Um dos grandes destaques é o próprio Timothée Chalamet interpretando o Bob Dylan, eu que sempre falei mal dele e recentemente ele vem cada vez mais queimando minha língua, e aqui é a atuação da carreira dele até então. Eu sempre dei uma zoada nele por ser inexpressivo, mas aqui acaba que a inexpressão é o motivo dele ser perfeito para interpretar o astro. Ele traz todos esses trejeitos do personagem, dele sendo mais quieto, mais calmo, ele passa essa vibe de gênio, ele tem a aura. Ele é carismático do jeito dele, ele te convence como um cara bacana que é um astro da música, ele te vende perfeitamente esse cara que as pessoas querem ouvir, você entende o porquê as pessoas querem saber dele, além dessa vibe rebelde que é incrível, que te aproxima mais dele quando você entende o que ele está querendo fazer, ele tem esse quê realmente de rockstar. Os trejeitos dele são assustadores, a maneira na qual ele encarna o cantor fisicamente e vocalmente, desde o andar dele, a forma na qual ele se porta observando os outros, o jeito que ele se apresenta no palco, até como ele assopra sua gaita é tão parecido que assombra. Sem contar a voz, porque que o Chalamet sabe cantar, quem viu o ótimo "Wonka" (2023) sabe, agora ele cantando aqui é igual, é bizarramente igual, é como se fosse o próprio Dylan remasterizado, os cacoetes, a falta de afinação muitas vezes, o tom mais desleixado, cara, é perfeito, realmente o grande papel dele por aqui.

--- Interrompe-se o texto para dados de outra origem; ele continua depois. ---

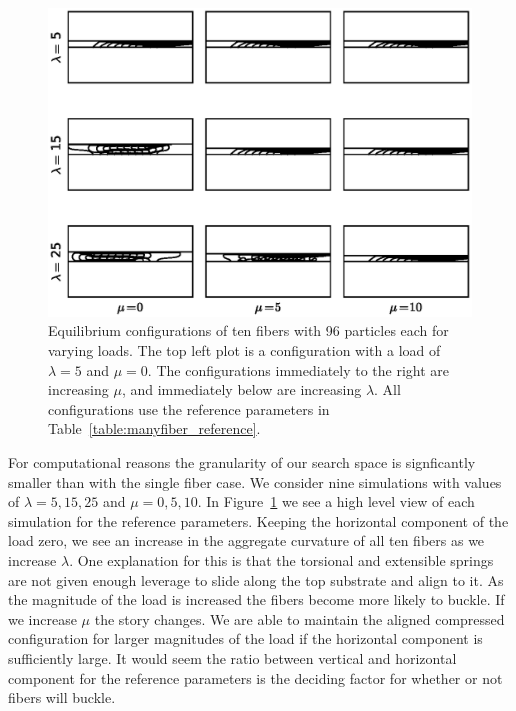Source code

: 	\begin{figure}
		\begin{center}
			\includegraphics[scale=1]{./fig/ch4/grid.eps}
		\end{center}		
		\caption{Equilibrium configurations of ten fibers with 96 particles each for varying loads. The top left plot is a configuration with a load of $\lambda = 5$ and $\mu = 0$. The configurations immediately to the right are increasing $\mu$, and immediately below are increasing $\lambda$. All configurations use the reference parameters in Table~\ref{table:manyfiber_reference}.
		\label{fig:grid}}
	\end{figure}
	
	For computational reasons the granularity of our search space is signficantly smaller than with the single fiber case. We consider nine simulations with values of $\lambda = 5, 15, 25$ and $\mu = 0, 5, 10$. In Figure~\ref{fig:grid} we see a high level view of each simulation for the reference parameters. Keeping the horizontal component of the load zero, we see an increase in the aggregate curvature of all ten fibers as we increase $\lambda$. One explanation for this is that the torsional and extensible springs are not given enough leverage to slide along the top substrate and align to it. As the magnitude of the load is increased the fibers become more likely to buckle. If we increase $\mu$ the story changes. We are able to maintain the aligned compressed configuration for larger magnitudes of the load if the horizontal component is sufficiently large. It would seem the ratio between vertical and horizontal component for the reference parameters is the deciding factor for whether or not fibers will buckle.

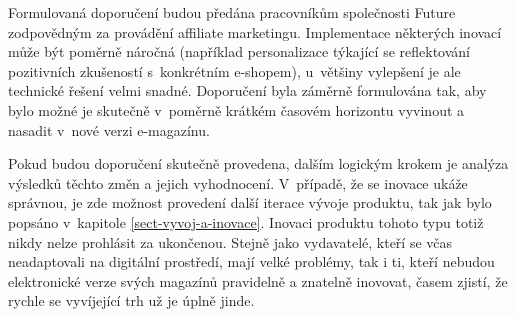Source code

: \documentclass[12pt,oneside,openany]{fithesis}
\makeatletter
\def\cleardoublepage{\clearpage\if@twoside \ifodd\c@page\else
        \thispagestyle{empty}
        \hbox{}\newpage\if@twocolumn\hbox{}\newpage\fi\fi\fi}
\makeatother
\begin{document}
                          Formulovaná doporučení budou předána 
pracovníkům společnosti Future zodpovědným za provádění affiliate 
marketingu. Implementace některých inovací může být poměrně náročná 
(například personalizace týkající se reflektování pozitivních 
zkušeností s~konkrétním e-shopem), u~většiny vylepšení je ale 
technické řešení velmi snadné. Doporučení byla záměrně formulována 
tak, aby bylo možné je skutečně v~poměrně krátkém časovém horizontu 
vyvinout a nasadit v~nové verzi e-magazínu.

                          Pokud budou doporučení skutečně provedena, 
dalším logickým krokem je analýza výsledků těchto změn a jejich 
vyhodnocení. V~případě, že se inovace ukáže správnou, je zde možnost 
provedení další iterace vývoje produktu, tak jak bylo popsáno v~kapitole 
\hyperlink{sect-vyvoj-a-inovace}{{\ref{sect-vyvoj-a-inovace}}}. Inovaci 
produktu tohoto typu totiž nikdy nelze prohlásit za ukončenou. Stejně jako 
vydavatelé, kteří se včas neadaptovali na digitální prostředí, mají 
velké problémy, tak i ti, kteří nebudou elektronické verze svých 
magazínů pravidelně a znatelně inovovat, časem zjistí, že rychle se 
vyvíjející trh už je úplně jinde.

%									

										
										
\newpage\null\thispagestyle{empty}\newpage

\cleardoublepage
\renewcommand\bibname{Použitá literatura}
\end{document}
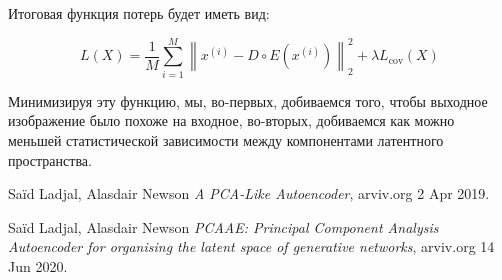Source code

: Итоговая функция потерь будет иметь вид:

$$L(X) = \frac{1}{M} \sum_{i=1}^{M} \left\| x^{(i)} - D \circ E(x^{(i)}) \right\|_2^2 + \lambda L_{\text{cov}}(X)
$$

Минимизируя эту функцию, мы, во-первых, добиваемся того, чтобы выходное изображение было похоже на входное, во-вторых, добиваемся как можно меньшей статистической зависимости между компонентами латентного пространства. 

\begin{thebibliography}{99}


 Saïd Ladjal, Alasdair Newson \textit{A PCA-Like Autoencoder}, arviv.org  2 Apr 2019.

 Saïd Ladjal, Alasdair Newson \textit{PCAAE: Principal Component Analysis Autoencoder for organising the latent space of generative networks}, arviv.org 14 Jun 2020.

\end{thebibliography}

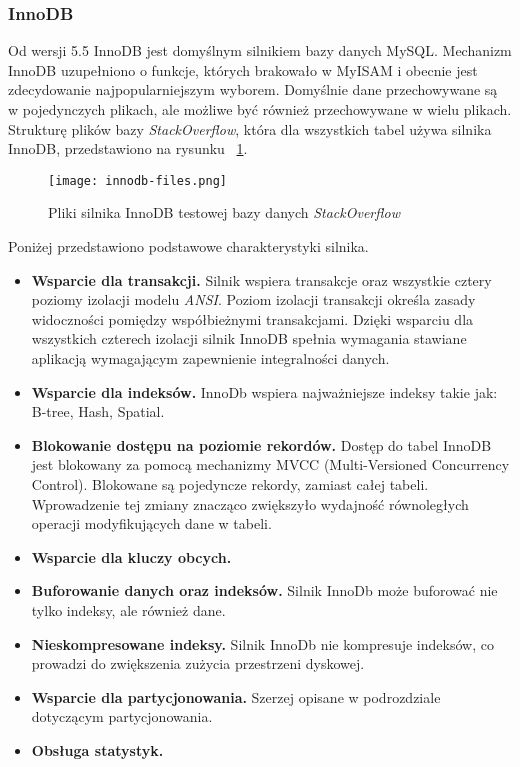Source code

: \subsubsection{InnoDB}
Od wersji 5.5 InnoDB jest domyślnym silnikiem bazy danych MySQL. Mechanizm InnoDB uzupełniono o funkcje, których brakowało w MyISAM i obecnie jest zdecydowanie najpopularniejszym wyborem. Domyślnie dane przechowywane są w pojedynczych plikach, ale możliwe być również przechowywane w wielu plikach. Strukturę plików bazy \textit{StackOverflow}, która dla wszystkich tabel używa silnika InnoDB, przedstawiono na rysunku ~\ref{fig:innodb-fileslabel}.
\begin{figure}[!h]
	\centering
	\texttt{[image: innodb-files.png]}
	\caption{Pliki silnika InnoDB testowej bazy danych \textit{StackOverflow}}
	\label{fig:innodb-fileslabel}
\end{figure}
Poniżej przedstawiono podstawowe charakterystyki silnika.
\begin{itemize}
	\item \textbf{Wsparcie dla transakcji.} Silnik wspiera transakcje oraz wszystkie cztery poziomy izolacji modelu \textit{ANSI}. Poziom izolacji transakcji określa zasady widoczności pomiędzy współbieżnymi transakcjami. Dzięki wsparciu dla wszystkich czterech izolacji  silnik InnoDB spełnia wymagania stawiane aplikacją wymagającym zapewnienie integralności danych. 
	\item \textbf{Wsparcie dla indeksów.} InnoDb wspiera najważniejsze indeksy takie jak: B-tree, Hash, Spatial.
	\item \textbf{Blokowanie dostępu na poziomie rekordów. } Dostęp do tabel InnoDB jest blokowany za pomocą mechanizmy MVCC (Multi-Versioned Concurrency Control). Blokowane są pojedyncze rekordy, zamiast całej tabeli. Wprowadzenie tej zmiany znacząco zwiększyło wydajność równoległych operacji modyfikujących dane w tabeli.
	\item \textbf{Wsparcie dla kluczy obcych.}
	\item \textbf{Buforowanie danych oraz indeksów.} Silnik InnoDb może buforować nie tylko indeksy, ale również dane.
	\item  \textbf{Nieskompresowane indeksy.} Silnik InnoDb nie kompresuje indeksów, co prowadzi do zwiększenia zużycia przestrzeni dyskowej.
	\item \textbf{Wsparcie dla partycjonowania.} Szerzej opisane w podrozdziale dotyczącym partycjonowania.
	\item \textbf{Obsługa statystyk.}
\end{itemize}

Todo o elenco na realidade é bem escalado, gostaria primeiro de falar sobre seus dois relacionamentos retratados por aqui, nesse pequeno recorte, onde vemos tanto seu namoro com Sylvie (que é um pseudônimo criado devido a um pedido do verdadeiro Bob Dylan, mas é óbvio que a retratação é de sua namorada na época, Suze Rotolo, eles nem escondem muito isso, as iniciais são as mesmas), quanto seu complicado relacionamento de amantes com Joan Baez. Eu gostei bastante da Elle Fanning, acho que ela faz bem esse papel da menina que tem essa paixão pelo protagonista, que quer ter uma conexão maior com ele, que apesar de tudo ainda conseguiria ficar com ele independente do que acontecesse, mas as melhores cenas que comprovam sua bela performance é quando você só vê o rosto dela, sem ela estar falando, ela passa tudo que ela sente com primor, especialmente suas últimas duas cenas. E a Monica Barbaro, inclusive indicada ao Oscar por essa atuação, realmente merece, pois é muito interessante o contraponto que ela faz de Dylan. Ela é diferente igual a ele dentro do ramo, mas ela segue as tradições, ela se mantém na linha e ela é mais pé no chão em relação a tudo dentro da música. Ela abrilhanta a tela quando em cena, ela traz uma luz muito natural ao longa e ainda canta que nem um anjo, a voz dela é linda, eu sai daqui apaixonado por ela.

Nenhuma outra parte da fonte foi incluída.